Te echo tanto de menos
que en este invierno disfrazado de nostalgia
se me congelan las ideas
y no tengo tus abrazos para darme calor.
Mírame una vez más.
Por favor,
mírame.
No me veas como una extraña que se coló en tu tren sin billete.
No me veas como una turista más de Nueva York
cuando nosotros hemos hecho de Manhattan nuestra mejor trinchera.
Nuestros recuerdos están plasmados en las obras del museo contemporáneo
y los bailes se quedaron intactos en las pupilas de la gente
que nos miraba al vernos sonreír.
Nuestras risas han marcado la banda sonora de aquella camarera que llegó a la gran ciudad a luchar por sus sueños
y Times Square está tan impregnado de tu perfume
que es imposible no pensar en tu recuerdo.
Los musicales de Broadway hablan de nosotros
y los protagonistas principales llevan nuestro nombre.
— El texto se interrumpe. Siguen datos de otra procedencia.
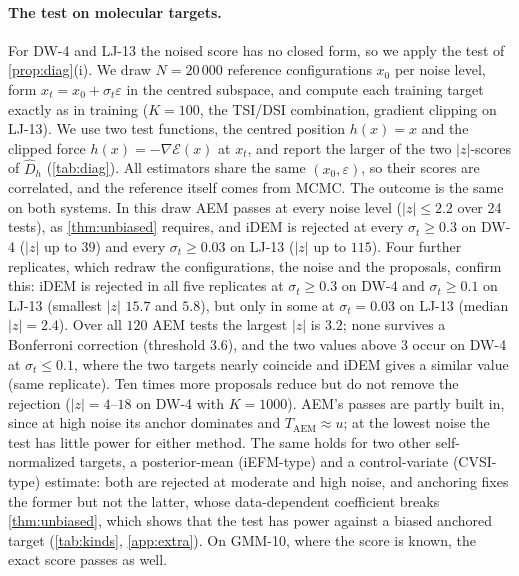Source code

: \paragraph{The test on molecular targets.}
For DW-4 and LJ-13 the noised score has no closed form, so we apply the test of \cref{prop:diag}(i). We draw $N=20\,000$ reference configurations $x_0$ per noise level, form $x_t=x_0+\sigma_t\varepsilon$ in the centred subspace, and compute each training target exactly as in training ($K=100$, the TSI/DSI combination, gradient clipping on LJ-13). We use two test functions, the centred position $h(x)=x$ and the clipped force $h(x)=-\nabla\mathcal{E}(x)$ at $x_t$, and report the larger of the two $|z|$-scores of $\widehat D_h$ (\cref{tab:diag}). All estimators share the same $(x_0,\varepsilon)$, so their scores are correlated, and the reference itself comes from MCMC.
The outcome is the same on both systems. In this draw AEM passes at every noise level ($|z|\le2.2$ over 24 tests), as \cref{thm:unbiased} requires, and iDEM is rejected at every $\sigma_t\ge0.3$ on DW-4 ($|z|$ up to $39$) and every $\sigma_t\ge0.03$ on LJ-13 ($|z|$ up to $115$). Four further replicates, which redraw the configurations, the noise and the proposals, confirm this: iDEM is rejected in all five replicates at $\sigma_t\ge0.3$ on DW-4 and $\sigma_t\ge0.1$ on LJ-13 (smallest $|z|$ $15.7$ and $5.8$), but only in some at $\sigma_t=0.03$ on LJ-13 (median $|z|=2.4$). Over all $120$ AEM tests the largest $|z|$ is $3.2$; none survives a Bonferroni correction (threshold $3.6$), and the two values above $3$ occur on DW-4 at $\sigma_t\le0.1$, where the two targets nearly coincide and iDEM gives a similar value (same replicate).
Ten times more proposals reduce but do not remove the rejection ($|z|=4$--$18$ on DW-4 with $K=1000$). AEM's passes are partly built in, since at high noise its anchor dominates and $T_{\mathrm{AEM}}\approx u$; at the lowest noise the test has little power for either method. The same holds for two other self-normalized targets, a posterior-mean (iEFM-type) and a control-variate (CVSI-type) estimate: both are rejected at moderate and high noise, and anchoring fixes the former but not the latter, whose data-dependent coefficient breaks \cref{thm:unbiased}, which shows that the test has power against a biased anchored target (\cref{tab:kinds}, \cref{app:extra}). On GMM-10, where the score is known, the exact score passes as well.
Cuando toques la guitarra mientras la quinta avenida te señala el infinito
acuérdate de nuestra canción y vuelve a hacerla nuestra
yo estaré para marcarte el ritmo con mis latidos
dando voz a un corazón que decidió callarse
y mis versos te llevarán de camino a casa.
Dame una noche más para recordarte porqué Nueva York se nos quedó pequeño.
Una noche más.
PD: Vuelve.

 

Autora: Latt.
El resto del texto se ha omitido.